Action item. Please return the full listing word for word, leaving out any pictures.

-------- Source data

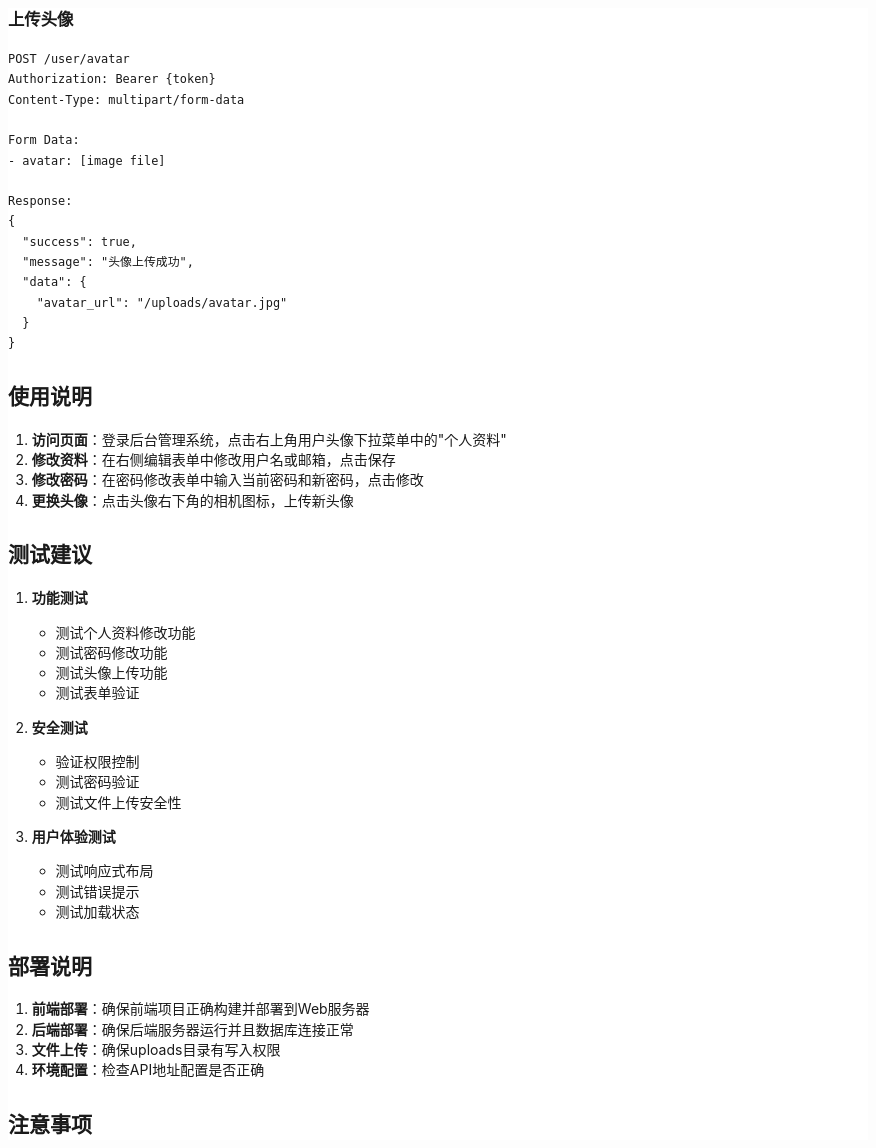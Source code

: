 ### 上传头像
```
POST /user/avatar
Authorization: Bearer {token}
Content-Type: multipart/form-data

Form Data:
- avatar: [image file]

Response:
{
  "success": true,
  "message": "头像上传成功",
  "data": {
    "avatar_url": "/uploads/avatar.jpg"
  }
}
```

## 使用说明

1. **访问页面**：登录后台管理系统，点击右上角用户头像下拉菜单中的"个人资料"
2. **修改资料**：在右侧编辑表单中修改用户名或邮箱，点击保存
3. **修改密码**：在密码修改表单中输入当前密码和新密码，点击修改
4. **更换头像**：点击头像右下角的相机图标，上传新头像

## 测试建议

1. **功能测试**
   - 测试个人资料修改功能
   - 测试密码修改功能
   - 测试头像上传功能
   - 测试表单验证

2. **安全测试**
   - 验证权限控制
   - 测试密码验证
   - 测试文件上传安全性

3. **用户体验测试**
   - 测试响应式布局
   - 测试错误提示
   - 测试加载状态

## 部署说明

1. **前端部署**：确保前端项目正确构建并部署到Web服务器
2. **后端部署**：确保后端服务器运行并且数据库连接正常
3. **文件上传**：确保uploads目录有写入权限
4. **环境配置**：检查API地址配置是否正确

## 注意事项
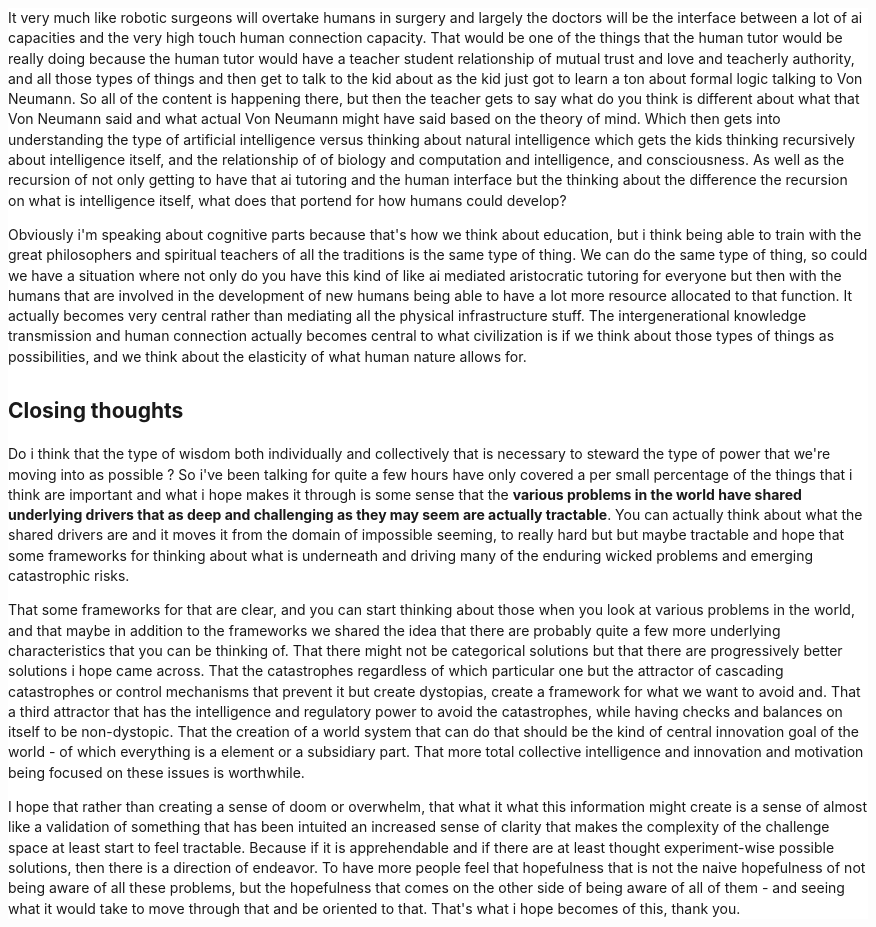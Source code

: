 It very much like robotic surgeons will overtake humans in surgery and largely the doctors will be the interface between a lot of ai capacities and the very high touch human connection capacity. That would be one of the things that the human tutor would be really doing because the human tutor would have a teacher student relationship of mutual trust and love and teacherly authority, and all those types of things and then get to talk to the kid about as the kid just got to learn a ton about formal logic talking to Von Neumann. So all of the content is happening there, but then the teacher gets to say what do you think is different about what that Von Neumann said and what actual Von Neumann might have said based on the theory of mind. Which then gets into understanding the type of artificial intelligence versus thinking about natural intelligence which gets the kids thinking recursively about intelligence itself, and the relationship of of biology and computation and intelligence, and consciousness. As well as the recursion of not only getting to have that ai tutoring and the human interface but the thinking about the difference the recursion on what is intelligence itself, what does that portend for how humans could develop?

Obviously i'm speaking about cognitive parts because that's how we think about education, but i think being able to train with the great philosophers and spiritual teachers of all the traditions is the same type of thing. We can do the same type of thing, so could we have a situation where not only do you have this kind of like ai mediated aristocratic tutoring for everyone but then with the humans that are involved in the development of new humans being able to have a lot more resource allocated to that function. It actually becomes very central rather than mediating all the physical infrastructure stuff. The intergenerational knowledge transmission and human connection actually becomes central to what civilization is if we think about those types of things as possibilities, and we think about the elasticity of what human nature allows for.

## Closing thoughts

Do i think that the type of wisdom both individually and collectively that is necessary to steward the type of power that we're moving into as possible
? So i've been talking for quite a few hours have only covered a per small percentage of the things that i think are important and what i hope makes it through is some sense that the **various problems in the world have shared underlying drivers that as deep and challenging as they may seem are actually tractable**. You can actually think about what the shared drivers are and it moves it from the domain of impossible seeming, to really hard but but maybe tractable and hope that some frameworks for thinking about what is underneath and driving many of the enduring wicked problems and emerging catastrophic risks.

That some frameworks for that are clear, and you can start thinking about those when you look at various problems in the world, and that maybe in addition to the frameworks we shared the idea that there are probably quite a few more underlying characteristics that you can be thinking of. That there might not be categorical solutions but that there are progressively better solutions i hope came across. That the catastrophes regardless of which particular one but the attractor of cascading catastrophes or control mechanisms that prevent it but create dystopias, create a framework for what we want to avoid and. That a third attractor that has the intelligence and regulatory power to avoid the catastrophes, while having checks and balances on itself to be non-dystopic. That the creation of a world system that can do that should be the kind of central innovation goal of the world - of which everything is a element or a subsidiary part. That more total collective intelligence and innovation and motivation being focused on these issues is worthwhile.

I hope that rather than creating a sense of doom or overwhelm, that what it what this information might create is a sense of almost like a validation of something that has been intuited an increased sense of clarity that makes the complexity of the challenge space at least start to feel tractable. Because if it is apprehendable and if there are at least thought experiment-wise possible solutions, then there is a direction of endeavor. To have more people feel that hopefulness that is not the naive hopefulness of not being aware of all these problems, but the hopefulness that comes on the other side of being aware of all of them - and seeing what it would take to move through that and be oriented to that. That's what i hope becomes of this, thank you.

----------------

Exercise result.
Source code

: ### 上传头像
```
POST /user/avatar
Authorization: Bearer {token}
Content-Type: multipart/form-data

Form Data:
- avatar: [image file]

Response:
{
  "success": true,
  "message": "头像上传成功",
  "data": {
    "avatar_url": "/uploads/avatar.jpg"
  }
}
```

## 使用说明

1. **访问页面**：登录后台管理系统，点击右上角用户头像下拉菜单中的"个人资料"
2. **修改资料**：在右侧编辑表单中修改用户名或邮箱，点击保存
3. **修改密码**：在密码修改表单中输入当前密码和新密码，点击修改
4. **更换头像**：点击头像右下角的相机图标，上传新头像

## 测试建议

1. **功能测试**
   - 测试个人资料修改功能
   - 测试密码修改功能
   - 测试头像上传功能
   - 测试表单验证

2. **安全测试**
   - 验证权限控制
   - 测试密码验证
   - 测试文件上传安全性

3. **用户体验测试**
   - 测试响应式布局
   - 测试错误提示
   - 测试加载状态

## 部署说明

1. **前端部署**：确保前端项目正确构建并部署到Web服务器
2. **后端部署**：确保后端服务器运行并且数据库连接正常
3. **文件上传**：确保uploads目录有写入权限
4. **环境配置**：检查API地址配置是否正确

## 注意事项
Source code

: It very much like robotic surgeons will overtake humans in surgery and largely the doctors will be the interface between a lot of ai capacities and the very high touch human connection capacity. That would be one of the things that the human tutor would be really doing because the human tutor would have a teacher student relationship of mutual trust and love and teacherly authority, and all those types of things and then get to talk to the kid about as the kid just got to learn a ton about formal logic talking to Von Neumann. So all of the content is happening there, but then the teacher gets to say what do you think is different about what that Von Neumann said and what actual Von Neumann might have said based on the theory of mind. Which then gets into understanding the type of artificial intelligence versus thinking about natural intelligence which gets the kids thinking recursively about intelligence itself, and the relationship of of biology and computation and intelligence, and consciousness. As well as the recursion of not only getting to have that ai tutoring and the human interface but the thinking about the difference the recursion on what is intelligence itself, what does that portend for how humans could develop?

Obviously i'm speaking about cognitive parts because that's how we think about education, but i think being able to train with the great philosophers and spiritual teachers of all the traditions is the same type of thing. We can do the same type of thing, so could we have a situation where not only do you have this kind of like ai mediated aristocratic tutoring for everyone but then with the humans that are involved in the development of new humans being able to have a lot more resource allocated to that function. It actually becomes very central rather than mediating all the physical infrastructure stuff. The intergenerational knowledge transmission and human connection actually becomes central to what civilization is if we think about those types of things as possibilities, and we think about the elasticity of what human nature allows for.

## Closing thoughts

Do i think that the type of wisdom both individually and collectively that is necessary to steward the type of power that we're moving into as possible
? So i've been talking for quite a few hours have only covered a per small percentage of the things that i think are important and what i hope makes it through is some sense that the **various problems in the world have shared underlying drivers that as deep and challenging as they may seem are actually tractable**. You can actually think about what the shared drivers are and it moves it from the domain of impossible seeming, to really hard but but maybe tractable and hope that some frameworks for thinking about what is underneath and driving many of the enduring wicked problems and emerging catastrophic risks.

That some frameworks for that are clear, and you can start thinking about those when you look at various problems in the world, and that maybe in addition to the frameworks we shared the idea that there are probably quite a few more underlying characteristics that you can be thinking of. That there might not be categorical solutions but that there are progressively better solutions i hope came across. That the catastrophes regardless of which particular one but the attractor of cascading catastrophes or control mechanisms that prevent it but create dystopias, create a framework for what we want to avoid and. That a third attractor that has the intelligence and regulatory power to avoid the catastrophes, while having checks and balances on itself to be non-dystopic. That the creation of a world system that can do that should be the kind of central innovation goal of the world - of which everything is a element or a subsidiary part. That more total collective intelligence and innovation and motivation being focused on these issues is worthwhile.

I hope that rather than creating a sense of doom or overwhelm, that what it what this information might create is a sense of almost like a validation of something that has been intuited an increased sense of clarity that makes the complexity of the challenge space at least start to feel tractable. Because if it is apprehendable and if there are at least thought experiment-wise possible solutions, then there is a direction of endeavor. To have more people feel that hopefulness that is not the naive hopefulness of not being aware of all these problems, but the hopefulness that comes on the other side of being aware of all of them - and seeing what it would take to move through that and be oriented to that. That's what i hope becomes of this, thank you.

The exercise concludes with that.